- Supplied entries

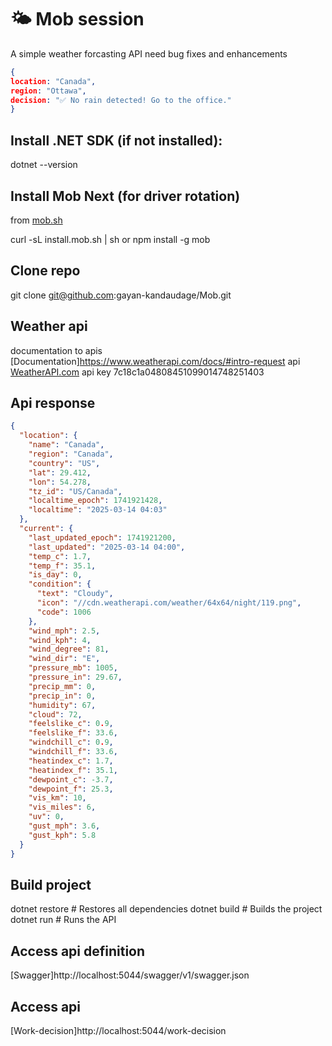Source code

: # 🌤 Mob session

A simple weather forcasting API need bug fixes and enhancements

```json
{
location: "Canada",
region: "Ottawa",
decision: "✅ No rain detected! Go to the office."
}
```

## Install .NET SDK (if not installed):

dotnet --version

## Install Mob Next (for driver rotation)

from [mob.sh](https://mob.sh/)

curl -sL install.mob.sh | sh or npm install -g mob

## Clone repo

git clone git@github.com:gayan-kandaudage/Mob.git

## Weather api
documentation to apis [Documentation]https://www.weatherapi.com/docs/#intro-request
api [WeatherAPI.com](https://app.swaggerhub.com/apis-docs/WeatherAPI.com/WeatherAPI/1.0.2#/APIs/realtime-weather)
api key 7c18c1a04808451099014748251403

## Api response

```json
{
  "location": {
    "name": "Canada",
    "region": "Canada",
    "country": "US",
    "lat": 29.412,
    "lon": 54.278,
    "tz_id": "US/Canada",
    "localtime_epoch": 1741921428,
    "localtime": "2025-03-14 04:03"
  },
  "current": {
    "last_updated_epoch": 1741921200,
    "last_updated": "2025-03-14 04:00",
    "temp_c": 1.7,
    "temp_f": 35.1,
    "is_day": 0,
    "condition": {
      "text": "Cloudy",
      "icon": "//cdn.weatherapi.com/weather/64x64/night/119.png",
      "code": 1006
    },
    "wind_mph": 2.5,
    "wind_kph": 4,
    "wind_degree": 81,
    "wind_dir": "E",
    "pressure_mb": 1005,
    "pressure_in": 29.67,
    "precip_mm": 0,
    "precip_in": 0,
    "humidity": 67,
    "cloud": 72,
    "feelslike_c": 0.9,
    "feelslike_f": 33.6,
    "windchill_c": 0.9,
    "windchill_f": 33.6,
    "heatindex_c": 1.7,
    "heatindex_f": 35.1,
    "dewpoint_c": -3.7,
    "dewpoint_f": 25.3,
    "vis_km": 10,
    "vis_miles": 6,
    "uv": 0,
    "gust_mph": 3.6,
    "gust_kph": 5.8
  }
}
```

## Build project

dotnet restore  # Restores all dependencies
dotnet build    # Builds the project
dotnet run      # Runs the API

## Access api definition

[Swagger]http://localhost:5044/swagger/v1/swagger.json

## Access api

[Work-decision]http://localhost:5044/work-decision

- What the task asks
Every entry must be written out exactly, with all pictures left out.

- Solution for this exercise
Source code

: # 🌤 Mob session

A simple weather forcasting API need bug fixes and enhancements

```json
{
location: "Canada",
region: "Ottawa",
decision: "✅ No rain detected! Go to the office."
}
```

## Install .NET SDK (if not installed):

dotnet --version

## Install Mob Next (for driver rotation)

from [mob.sh](https://mob.sh/)

curl -sL install.mob.sh | sh or npm install -g mob

## Clone repo

git clone git@github.com:gayan-kandaudage/Mob.git

## Weather api
documentation to apis [Documentation]https://www.weatherapi.com/docs/#intro-request
api [WeatherAPI.com](https://app.swaggerhub.com/apis-docs/WeatherAPI.com/WeatherAPI/1.0.2#/APIs/realtime-weather)
api key 7c18c1a04808451099014748251403

## Api response

```json
{
  "location": {
    "name": "Canada",
    "region": "Canada",
    "country": "US",
    "lat": 29.412,
    "lon": 54.278,
    "tz_id": "US/Canada",
    "localtime_epoch": 1741921428,
    "localtime": "2025-03-14 04:03"
  },
  "current": {
    "last_updated_epoch": 1741921200,
    "last_updated": "2025-03-14 04:00",
    "temp_c": 1.7,
    "temp_f": 35.1,
    "is_day": 0,
    "condition": {
      "text": "Cloudy",
      "icon": "//cdn.weatherapi.com/weather/64x64/night/119.png",
      "code": 1006
    },
    "wind_mph": 2.5,
    "wind_kph": 4,
    "wind_degree": 81,
    "wind_dir": "E",
    "pressure_mb": 1005,
    "pressure_in": 29.67,
    "precip_mm": 0,
    "precip_in": 0,
    "humidity": 67,
    "cloud": 72,
    "feelslike_c": 0.9,
    "feelslike_f": 33.6,
    "windchill_c": 0.9,
    "windchill_f": 33.6,
    "heatindex_c": 1.7,
    "heatindex_f": 35.1,
    "dewpoint_c": -3.7,
    "dewpoint_f": 25.3,
    "vis_km": 10,
    "vis_miles": 6,
    "uv": 0,
    "gust_mph": 3.6,
    "gust_kph": 5.8
  }
}
```

## Build project

dotnet restore  # Restores all dependencies
dotnet build    # Builds the project
dotnet run      # Runs the API

## Access api definition

[Swagger]http://localhost:5044/swagger/v1/swagger.json

## Access api

[Work-decision]http://localhost:5044/work-decision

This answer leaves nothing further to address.